Comme éditrice en sciences humaines, c’est certain que, des fois, c’est plus dur, comme jeune femme, de me faire entendre. À Françoise Stéréo, c’est différent. Là je suis vraiment plus militante. Le travail sur les textes est sensiblement le même, mais je travaille en équipe avec d’autres féministes. Quand j’essaie de faire comprendre à un historien aguerri qu’il devrait couper telle partie ou améliorer telle autre, ça me demande plus de courage.

Aucune des éditrices avec qui j’ai discuté n’a hésité à s’identifier comme féministe : « Je suis féministe ; mon féminisme affecte donc toutes les dimensions de ma vie, y compris ma façon de faire mon métier. Il n’y a pas d’un côté les éditrices féministes et de l’autre des femmes féministes dans leur vie privée, mais "neutres" dans leur vie artistique ou professionnelle. Ça me semble un peu farfelu », me dit Alexie Morin, écrivaine et éditrice au Quartanier.
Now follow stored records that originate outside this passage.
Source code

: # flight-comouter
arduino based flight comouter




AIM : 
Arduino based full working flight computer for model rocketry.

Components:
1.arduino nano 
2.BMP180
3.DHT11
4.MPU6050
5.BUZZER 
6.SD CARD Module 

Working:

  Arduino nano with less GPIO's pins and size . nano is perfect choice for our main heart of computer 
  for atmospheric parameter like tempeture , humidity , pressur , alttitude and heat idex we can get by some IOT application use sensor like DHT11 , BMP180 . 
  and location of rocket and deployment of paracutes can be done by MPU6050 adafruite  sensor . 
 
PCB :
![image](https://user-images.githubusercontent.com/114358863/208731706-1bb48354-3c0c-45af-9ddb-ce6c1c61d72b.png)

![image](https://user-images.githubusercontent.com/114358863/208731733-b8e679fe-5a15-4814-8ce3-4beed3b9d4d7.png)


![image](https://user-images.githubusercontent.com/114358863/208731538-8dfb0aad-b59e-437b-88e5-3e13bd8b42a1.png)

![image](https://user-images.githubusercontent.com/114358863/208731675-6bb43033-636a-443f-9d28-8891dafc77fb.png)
Après l’affaire impliquant Vanessa Courville, la revue XYZ et David Dorais1, la question de l’adoption de la perspective féministe en édition est « devenue » chargée d’un point de vue politique — comme si elle ne l’avait pas toujours été. Comme éditrice, en 2019, doit-on condamner le sexisme de certains textes ou le fait qu’il participe à la culture du viol ? Ne pas les publier relève-t-il de la censure ? Pourquoi une éditrice n’a-t-elle pas le droit de se retirer d’un comité éditorial pour des raisons éthiques et politiques ? S’agit-il d’interventionnisme politique ? L’édition est un outil qui favorise nécessairement certaines représentations, comme le mentionne Geneviève Thibault :

La littérature est un lieu d’où émergent les prises de paroles inédites, celles qui renouvellent les représentations. Notre catalogue est littéraire. Quand une fiction est nécessaire et pertinente, je la publie. Quand elle présente un apport pour la collectivité, je la publie. La littérature produit du sens, de l’éthique. Je ne fais pas de l’idéologie, le travail éditorial consiste à interroger nos mécanismes / nos biais / ce que nous avons intériorisé. Et j’ai été transformée par les livres que j’ai publiés.
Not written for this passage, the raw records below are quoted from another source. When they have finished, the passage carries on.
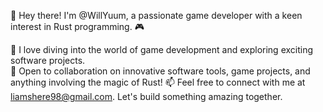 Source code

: 👋 Hey there! I'm @WillYuum, a passionate game developer with a keen interest in Rust programming. 🎮
   
👀 I love diving into the world of game development and exploring exciting software projects.   
💞️ Open to collaboration on innovative software tools, game projects, and anything involving the magic of Rust!
📫 Feel free to connect with me at liamshere98@gmail.com. Let's build something amazing together. 

<!---
WillYuum/WillYuum is a ✨ special ✨ repository because its `README.md` (this file) appears on your GitHub profile.
You can click the Preview link to take a look at your changes.
--->
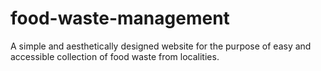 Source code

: # food-waste-management
A simple and aesthetically designed website for the purpose of easy and accessible collection of food waste from localities.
Même si elle n’est pas cherchée à tout prix, la parité et la publication de femmes restent une priorité pour les éditrices rencontrées. Alexie Morin et Le Quartanier « accordent une attention plus soutenue aux autrices et à leurs manuscrits, [qu’ils] les [acceptent] ou non. Elles reçoivent des commentaires plus longs et étayés », explique l’éditrice :

J’échange souvent de manière plus soutenue et plus riche avec elles par courriel ou lors de rencontres qu’on pourrait appeler « de mentorat ». J’insiste par ailleurs sur le fait que, si on peut qualifier ces pratiques de discrimination positive, terme qui ne me pose pas personnellement de problème, il ne s’agit pas de privilégier des textes ou des autrices « plus faibles » au détriment d’œuvres d’hommes blancs « plus fortes ». Si on admet que le talent, la créativité, la capacité de travail, l’ambition n’ont pas de genre, si on admet que, dès leur plus jeune âge, les filles reçoivent moins de soutien et d’encouragement de la part des adultes quant à leur potentiel intellectuel et leur capacité de terminer un projet, qu’on les encourage plutôt à se tourner vers les autres et à soutenir les autres, souvent des hommes, dans la réalisation de leurs projets à eux, ce n’est que justice d’offrir un tel accompagnement à des personnes qui n’en ont jamais bénéficié, accompagnement qui de toute façon ne saurait inverser une socialisation dont la portée dépasse les individus.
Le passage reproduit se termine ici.